▶ _DATA TO EXAMINE_:

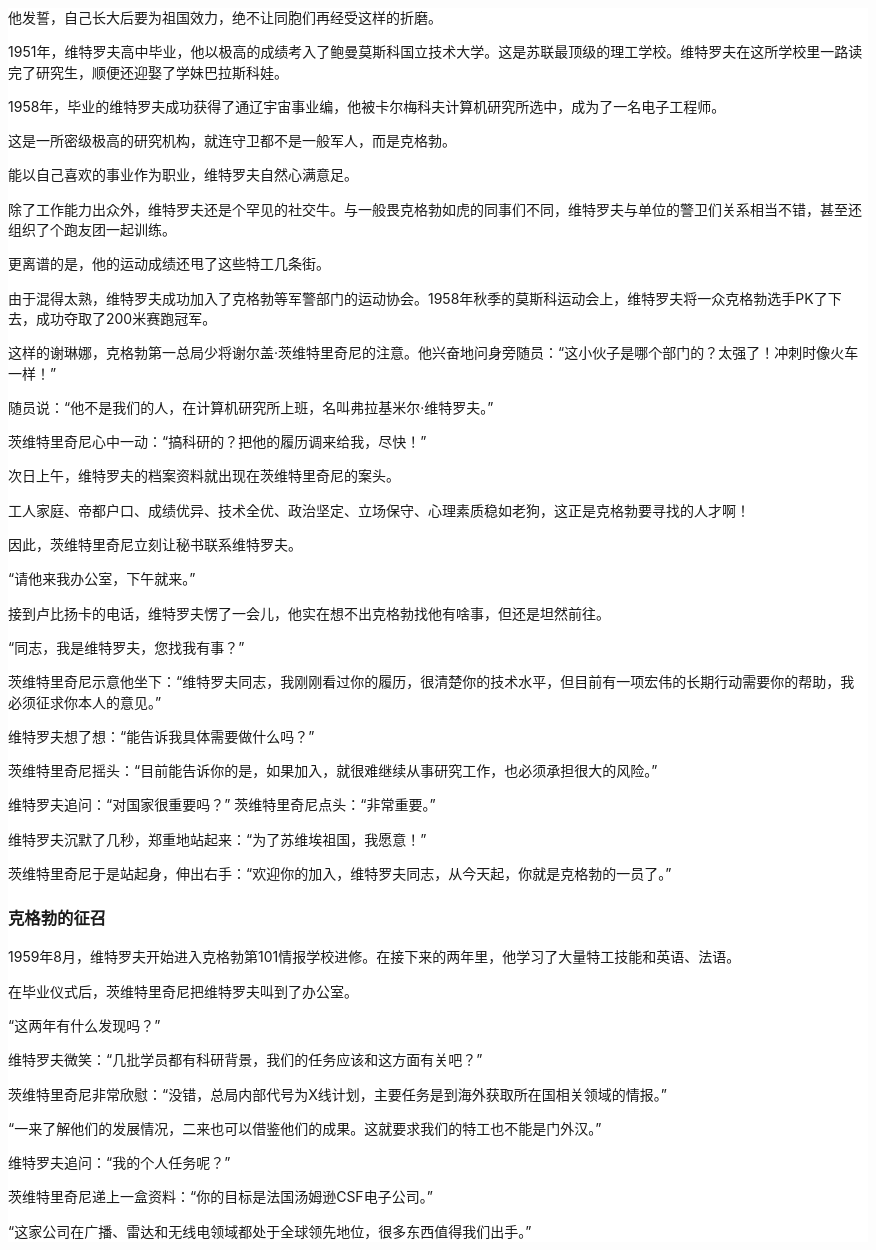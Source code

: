 他发誓，自己长大后要为祖国效力，绝不让同胞们再经受这样的折磨。

1951年，维特罗夫高中毕业，他以极高的成绩考入了鲍曼莫斯科国立技术大学。这是苏联最顶级的理工学校。维特罗夫在这所学校里一路读完了研究生，顺便还迎娶了学妹巴拉斯科娃。

1958年，毕业的维特罗夫成功获得了通辽宇宙事业编，他被卡尔梅科夫计算机研究所选中，成为了一名电子工程师。

这是一所密级极高的研究机构，就连守卫都不是一般军人，而是克格勃。

能以自己喜欢的事业作为职业，维特罗夫自然心满意足。

除了工作能力出众外，维特罗夫还是个罕见的社交牛。与一般畏克格勃如虎的同事们不同，维特罗夫与单位的警卫们关系相当不错，甚至还组织了个跑友团一起训练。

更离谱的是，他的运动成绩还甩了这些特工几条街。

由于混得太熟，维特罗夫成功加入了克格勃等军警部门的运动协会。1958年秋季的莫斯科运动会上，维特罗夫将一众克格勃选手PK了下去，成功夺取了200米赛跑冠军。

这样的谢琳娜，克格勃第一总局少将谢尔盖·茨维特里奇尼的注意。他兴奋地问身旁随员：“这小伙子是哪个部门的？太强了！冲刺时像火车一样！”

随员说：“他不是我们的人，在计算机研究所上班，名叫弗拉基米尔·维特罗夫。”

茨维特里奇尼心中一动：“搞科研的？把他的履历调来给我，尽快！”

次日上午，维特罗夫的档案资料就出现在茨维特里奇尼的案头。

工人家庭、帝都户口、成绩优异、技术全优、政治坚定、立场保守、心理素质稳如老狗，这正是克格勃要寻找的人才啊！

因此，茨维特里奇尼立刻让秘书联系维特罗夫。

“请他来我办公室，下午就来。”

接到卢比扬卡的电话，维特罗夫愣了一会儿，他实在想不出克格勃找他有啥事，但还是坦然前往。

“同志，我是维特罗夫，您找我有事？”

茨维特里奇尼示意他坐下：“维特罗夫同志，我刚刚看过你的履历，很清楚你的技术水平，但目前有一项宏伟的长期行动需要你的帮助，我必须征求你本人的意见。”

维特罗夫想了想：“能告诉我具体需要做什么吗？”

茨维特里奇尼摇头：“目前能告诉你的是，如果加入，就很难继续从事研究工作，也必须承担很大的风险。”

维特罗夫追问：“对国家很重要吗？” 茨维特里奇尼点头：“非常重要。”

维特罗夫沉默了几秒，郑重地站起来：“为了苏维埃祖国，我愿意！”

茨维特里奇尼于是站起身，伸出右手：“欢迎你的加入，维特罗夫同志，从今天起，你就是克格勃的一员了。”

### 克格勃的征召

1959年8月，维特罗夫开始进入克格勃第101情报学校进修。在接下来的两年里，他学习了大量特工技能和英语、法语。

在毕业仪式后，茨维特里奇尼把维特罗夫叫到了办公室。

“这两年有什么发现吗？”

维特罗夫微笑：“几批学员都有科研背景，我们的任务应该和这方面有关吧？”

茨维特里奇尼非常欣慰：“没错，总局内部代号为X线计划，主要任务是到海外获取所在国相关领域的情报。”

“一来了解他们的发展情况，二来也可以借鉴他们的成果。这就要求我们的特工也不能是门外汉。”

维特罗夫追问：“我的个人任务呢？”

茨维特里奇尼递上一盒资料：“你的目标是法国汤姆逊CSF电子公司。”

“这家公司在广播、雷达和无线电领域都处于全球领先地位，很多东西值得我们出手。”
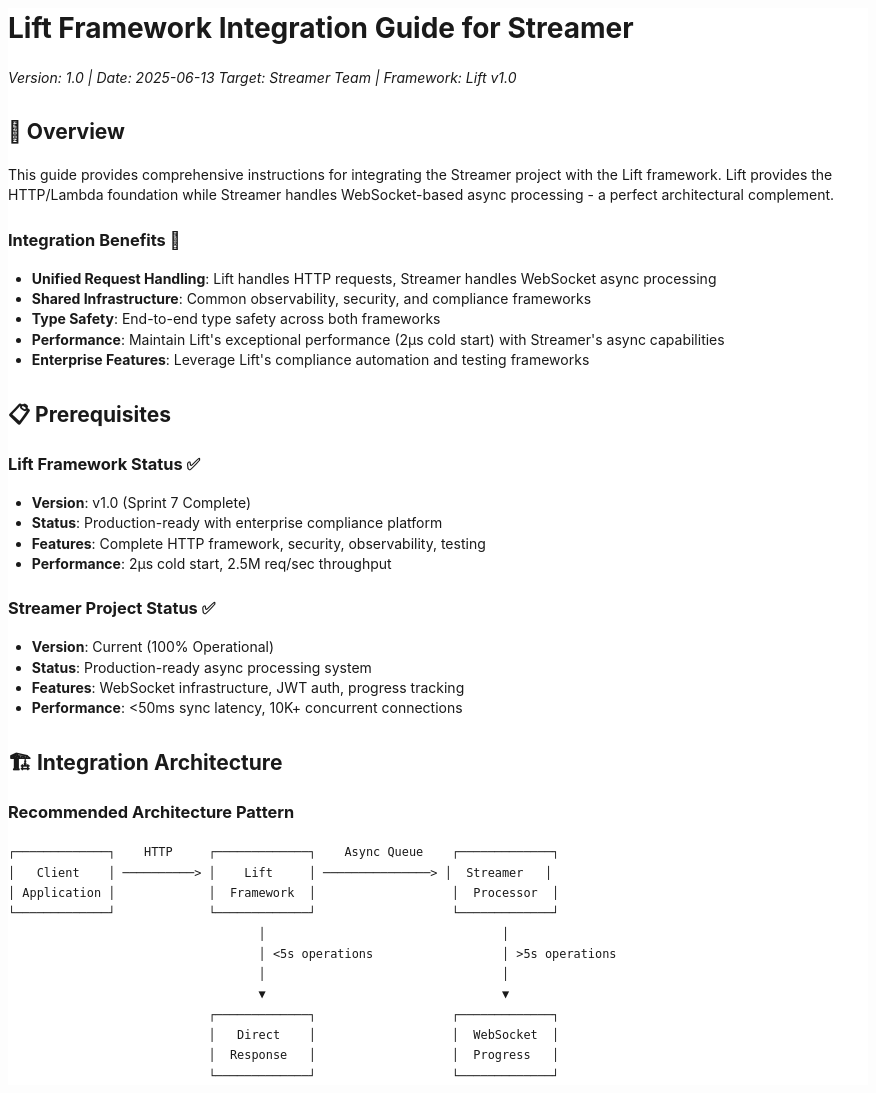 # Lift Framework Integration Guide for Streamer
*Version: 1.0 | Date: 2025-06-13*
*Target: Streamer Team | Framework: Lift v1.0*

## 🎯 Overview

This guide provides comprehensive instructions for integrating the Streamer project with the Lift framework. Lift provides the HTTP/Lambda foundation while Streamer handles WebSocket-based async processing - a perfect architectural complement.

### **Integration Benefits** 🚀
- **Unified Request Handling**: Lift handles HTTP requests, Streamer handles WebSocket async processing
- **Shared Infrastructure**: Common observability, security, and compliance frameworks
- **Type Safety**: End-to-end type safety across both frameworks
- **Performance**: Maintain Lift's exceptional performance (2µs cold start) with Streamer's async capabilities
- **Enterprise Features**: Leverage Lift's compliance automation and testing frameworks

## 📋 Prerequisites

### **Lift Framework Status** ✅
- **Version**: v1.0 (Sprint 7 Complete)
- **Status**: Production-ready with enterprise compliance platform
- **Features**: Complete HTTP framework, security, observability, testing
- **Performance**: 2µs cold start, 2.5M req/sec throughput

### **Streamer Project Status** ✅
- **Version**: Current (100% Operational)
- **Status**: Production-ready async processing system
- **Features**: WebSocket infrastructure, JWT auth, progress tracking
- **Performance**: <50ms sync latency, 10K+ concurrent connections

## 🏗️ Integration Architecture

### **Recommended Architecture Pattern**
```
┌─────────────┐    HTTP     ┌─────────────┐    Async Queue    ┌─────────────┐
│   Client    │ ──────────> │    Lift     │ ───────────────> │  Streamer   │
│ Application │             │  Framework  │                   │  Processor  │
└─────────────┘             └─────────────┘                   └─────────────┘
                                   │                                 │
                                   │ <5s operations                  │ >5s operations
                                   │                                 │
                                   ▼                                 ▼
                            ┌─────────────┐                   ┌─────────────┐
                            │   Direct    │                   │  WebSocket  │
                            │  Response   │                   │  Progress   │
                            └─────────────┘                   └─────────────┘
```
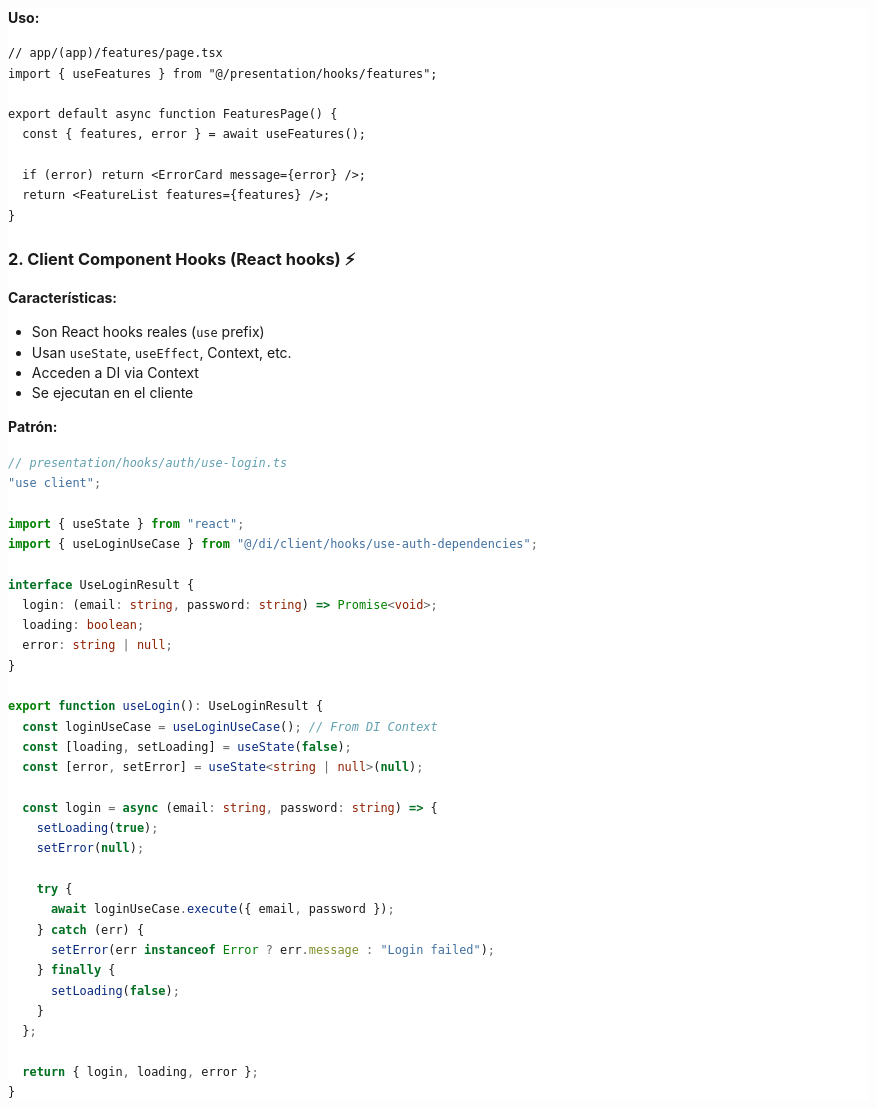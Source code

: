 **Uso:**

```tsx
// app/(app)/features/page.tsx
import { useFeatures } from "@/presentation/hooks/features";

export default async function FeaturesPage() {
  const { features, error } = await useFeatures();

  if (error) return <ErrorCard message={error} />;
  return <FeatureList features={features} />;
}
```

### 2. Client Component Hooks (React hooks) ⚡

**Características:**
- Son React hooks reales (`use` prefix)
- Usan `useState`, `useEffect`, Context, etc.
- Acceden a DI via Context
- Se ejecutan en el cliente

**Patrón:**

```typescript
// presentation/hooks/auth/use-login.ts
"use client";

import { useState } from "react";
import { useLoginUseCase } from "@/di/client/hooks/use-auth-dependencies";

interface UseLoginResult {
  login: (email: string, password: string) => Promise<void>;
  loading: boolean;
  error: string | null;
}

export function useLogin(): UseLoginResult {
  const loginUseCase = useLoginUseCase(); // From DI Context
  const [loading, setLoading] = useState(false);
  const [error, setError] = useState<string | null>(null);

  const login = async (email: string, password: string) => {
    setLoading(true);
    setError(null);

    try {
      await loginUseCase.execute({ email, password });
    } catch (err) {
      setError(err instanceof Error ? err.message : "Login failed");
    } finally {
      setLoading(false);
    }
  };

  return { login, loading, error };
}
```
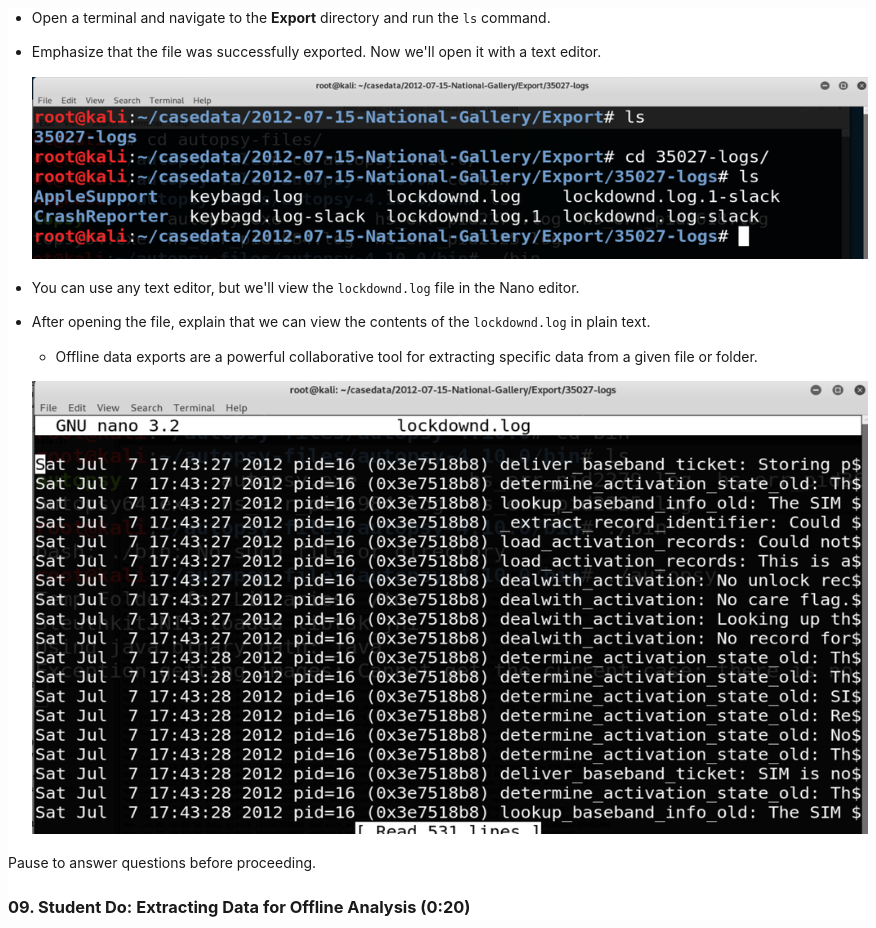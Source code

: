 - Open a terminal and navigate to the **Export** directory and run the `ls` command.
 
- Emphasize that the file was successfully exported. Now we'll open it with a text editor.
 
   ![An image showing the command.](Images/autopsy_extract_entire_directory.png)
 
- You can use any text editor, but we'll view the `lockdownd.log` file in the Nano editor.
 
- After opening the file, explain that we can view the contents of the `lockdownd.log` in plain text.
 
  - Offline data exports are a powerful collaborative tool for extracting specific data from a given file or folder.
 
   ![An image showing the contents of the file in plain text.](Images/autopsy_extract_lockdown.png)
 
Pause to answer questions before proceeding.
 
 
### 09. Student Do: Extracting Data for Offline Analysis (0:20)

▶ _WORK REQUIRED_: The answer must consist of each line from the entries that contains the string "start".

▶ _EXPECTED ANSWER_:
- **Performance**: Maintain Lift's exceptional performance (2µs cold start) with Streamer's async capabilities
- **Performance**: 2µs cold start, 2.5M req/sec throughput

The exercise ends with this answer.